The Hydra's narratives of shell shock have dominated the cultural memory of the war in Britain. Indeed, Craiglockhart was seminal in the construction, dominance and longevity of this narrative, often silencing other narratives of trauma.Footnote 127 As Alexander writes, in constructing a sense of collective trauma, ‘which narrative wins out is a matter of performative power … [and] effective performance depends upon more than creating powerful symbols. It is a matter also of material resources and demographics, which affect, even if they do not determine, what can be heard and who might listen.’Footnote 128 But the cultural memory of the war in Britain has focused on this trauma – both of individuals and the collective – of privileged people like those at Craiglockhart. As Winter writes, ‘the imagery of the shell-shocked soldier became generalized after the Second World War’.Footnote 129 With its use of Owen's poetry and incredible popularity in post-World War II Britain, Benjamin Britten's War Requiem certainly contributed to this image.Footnote 130 And this imagery comes from the often disillusioned and ironic narratives of officer patients – primarily the war poets – that, as Shephard argues, embody the dramatic tradition favoured in the late twentieth century.Footnote 131 Thus, while ‘the years after the Armistice were a time when competing and contradictory narratives were elaborated, at times by different people’,Footnote 132 this narrative of the neurasthenic literary officer is the one that became central to Britain's contemporary cultural memory of the war. Moreover, the version of trauma that The Hydra legitimized has become the dominant mode of remembering the war in Britain up to the present. As Winter writes, ‘The Great War created categories which have framed much of the language we have used to describe the traumatic memories of victims of the Second World War, the Vietnam War and other conflicts’.Footnote 133
The characters of Miss Grieve and Peas Blossom, as well as poems like ‘Secret Music’ and ‘Phantasmagoria’, certainly bring colour and life to this dominant war narrative. And the ways in which music intertwined with traumatic experience and recovery at Craiglockhart adds nuance to how we might understand music's role in the cultural memory of the war, helping us to go beyond ‘Tipperary’ and ‘The Last Post’. But these tropes of healing and narrating trauma put forth in The Hydra clearly carry on today. Take the 2019 film 1917. Footnote 134 The music in it – from the representation of soldiers being transfixed, comforted and lured into battle by song, to the English pastoral style pervasive in Thomas Newman's score that conjures the idyllic pre-war pasts of the characters – retells familiar narratives found in The Hydra.

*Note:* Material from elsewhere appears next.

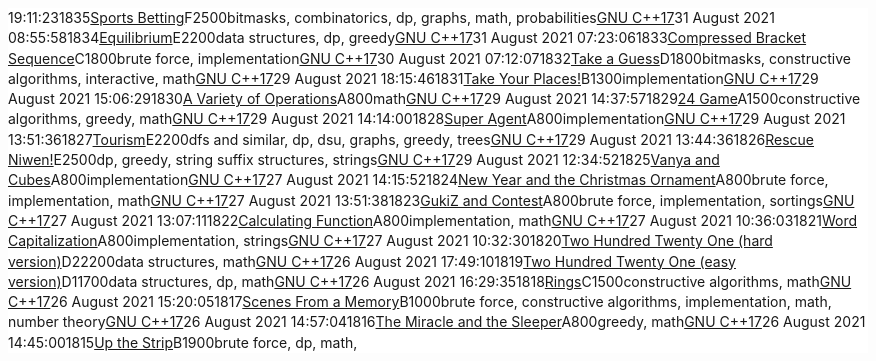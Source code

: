 19:11:23</td></tr><tr><td>1835</td><td><a href=https://codeforces.com/contest/1556/problem/F>Sports Betting</a></td><td>F</td><td>2500</td><td>bitmasks, combinatorics, dp, graphs, math, probabilities</td><td><a href=https://codeforces.com/contest/1556/submission/127507900>GNU C++17</a></td><td>31 August 2021 08:55:58</td></tr><tr><td>1834</td><td><a href=https://codeforces.com/contest/1556/problem/E>Equilibrium</a></td><td>E</td><td>2200</td><td>data structures, dp, greedy</td><td><a href=https://codeforces.com/contest/1556/submission/127501211>GNU C++17</a></td><td>31 August 2021 07:23:06</td></tr><tr><td>1833</td><td><a href=https://codeforces.com/contest/1556/problem/C>Compressed Bracket Sequence</a></td><td>C</td><td>1800</td><td>brute force, implementation</td><td><a href=https://codeforces.com/contest/1556/submission/127424808>GNU C++17</a></td><td>30 August 2021 07:12:07</td></tr><tr><td>1832</td><td><a href=https://codeforces.com/contest/1556/problem/D>Take a Guess</a></td><td>D</td><td>1800</td><td>bitmasks, constructive algorithms, interactive, math</td><td><a href=https://codeforces.com/contest/1556/submission/127395385>GNU C++17</a></td><td>29 August 2021 18:15:46</td></tr><tr><td>1831</td><td><a href=https://codeforces.com/contest/1556/problem/B>Take Your Places!</a></td><td>B</td><td>1300</td><td>implementation</td><td><a href=https://codeforces.com/contest/1556/submission/127352920>GNU C++17</a></td><td>29 August 2021 15:06:29</td></tr><tr><td>1830</td><td><a href=https://codeforces.com/contest/1556/problem/A>A Variety of Operations</a></td><td>A</td><td>800</td><td>math</td><td><a href=https://codeforces.com/contest/1556/submission/127335109>GNU C++17</a></td><td>29 August 2021 14:37:57</td></tr><tr><td>1829</td><td><a href=https://codeforces.com/contest/468/problem/A>24 Game</a></td><td>A</td><td>1500</td><td>constructive algorithms, greedy, math</td><td><a href=https://codeforces.com/contest/468/submission/127333115>GNU C++17</a></td><td>29 August 2021 14:14:00</td></tr><tr><td>1828</td><td><a href=https://codeforces.com/contest/12/problem/A>Super Agent</a></td><td>A</td><td>800</td><td>implementation</td><td><a href=https://codeforces.com/contest/12/submission/127331856>GNU C++17</a></td><td>29 August 2021 13:51:36</td></tr><tr><td>1827</td><td><a href=https://codeforces.com/contest/1220/problem/E>Tourism</a></td><td>E</td><td>2200</td><td>dfs and similar, dp, dsu, graphs, greedy, trees</td><td><a href=https://codeforces.com/contest/1220/submission/127331447>GNU C++17</a></td><td>29 August 2021 13:44:36</td></tr><tr><td>1826</td><td><a href=https://codeforces.com/contest/1562/problem/E>Rescue Niwen!</a></td><td>E</td><td>2500</td><td>dp, greedy, string suffix structures, strings</td><td><a href=https://codeforces.com/contest/1562/submission/127327617>GNU C++17</a></td><td>29 August 2021 12:34:52</td></tr><tr><td>1825</td><td><a href=https://codeforces.com/contest/492/problem/A>Vanya and Cubes</a></td><td>A</td><td>800</td><td>implementation</td><td><a href=https://codeforces.com/contest/492/submission/127202530>GNU C++17</a></td><td>27 August 2021 14:15:52</td></tr><tr><td>1824</td><td><a href=https://codeforces.com/contest/1091/problem/A>New Year and the Christmas Ornament</a></td><td>A</td><td>800</td><td>brute force, implementation, math</td><td><a href=https://codeforces.com/contest/1091/submission/127200804>GNU C++17</a></td><td>27 August 2021 13:51:38</td></tr><tr><td>1823</td><td><a href=https://codeforces.com/contest/551/problem/A>GukiZ and Contest</a></td><td>A</td><td>800</td><td>brute force, implementation, sortings</td><td><a href=https://codeforces.com/contest/551/submission/127197551>GNU C++17</a></td><td>27 August 2021 13:07:11</td></tr><tr><td>1822</td><td><a href=https://codeforces.com/contest/486/problem/A>Calculating Function</a></td><td>A</td><td>800</td><td>implementation, math</td><td><a href=https://codeforces.com/contest/486/submission/127186764>GNU C++17</a></td><td>27 August 2021 10:36:03</td></tr><tr><td>1821</td><td><a href=https://codeforces.com/contest/281/problem/A>Word Capitalization</a></td><td>A</td><td>800</td><td>implementation, strings</td><td><a href=https://codeforces.com/contest/281/submission/127186557>GNU C++17</a></td><td>27 August 2021 10:32:30</td></tr><tr><td>1820</td><td><a href=https://codeforces.com/contest/1562/problem/D2>Two Hundred Twenty One (hard version)</a></td><td>D2</td><td>2200</td><td>data structures, math</td><td><a href=https://codeforces.com/contest/1562/submission/127129530>GNU C++17</a></td><td>26 August 2021 17:49:10</td></tr><tr><td>1819</td><td><a href=https://codeforces.com/contest/1562/problem/D1>Two Hundred Twenty One (easy version)</a></td><td>D1</td><td>1700</td><td>data structures, dp, math</td><td><a href=https://codeforces.com/contest/1562/submission/127117877>GNU C++17</a></td><td>26 August 2021 16:29:35</td></tr><tr><td>1818</td><td><a href=https://codeforces.com/contest/1562/problem/C>Rings</a></td><td>C</td><td>1500</td><td>constructive algorithms, math</td><td><a href=https://codeforces.com/contest/1562/submission/127086130>GNU C++17</a></td><td>26 August 2021 15:20:05</td></tr><tr><td>1817</td><td><a href=https://codeforces.com/contest/1562/problem/B>Scenes From a Memory</a></td><td>B</td><td>1000</td><td>brute force, constructive algorithms, implementation, math, number theory</td><td><a href=https://codeforces.com/contest/1562/submission/127071948>GNU C++17</a></td><td>26 August 2021 14:57:04</td></tr><tr><td>1816</td><td><a href=https://codeforces.com/contest/1562/problem/A>The Miracle and the Sleeper</a></td><td>A</td><td>800</td><td>greedy, math</td><td><a href=https://codeforces.com/contest/1562/submission/127063544>GNU C++17</a></td><td>26 August 2021 14:45:00</td></tr><tr><td>1815</td><td><a href=https://codeforces.com/contest/1558/problem/B>Up the Strip</a></td><td>B</td><td>1900</td><td>brute force, dp, math,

Thus, Craiglockhart occupies a complicated position in the history of music and trauma. Its musical culture and ethos remain dominant in the popular imagination of the war today, overshadowing other voices and traumatic experiences of the war, and thus serving as yet another example of how class privilege dictates not only the construction of history but also trauma treatment in Britain. But, nevertheless, this musical culture and ethos, as represented in The Hydra, illuminate a pivotal moment in the history of intersections of music and trauma historically. Although rooted in nineteenth-century ideas about music, movement and narrativizing the past, Craiglockhart's soundscapes also put into motion twentieth-century discourse about the legitimacy of a trauma diagnosis, and the potential for music's role in recovery processes.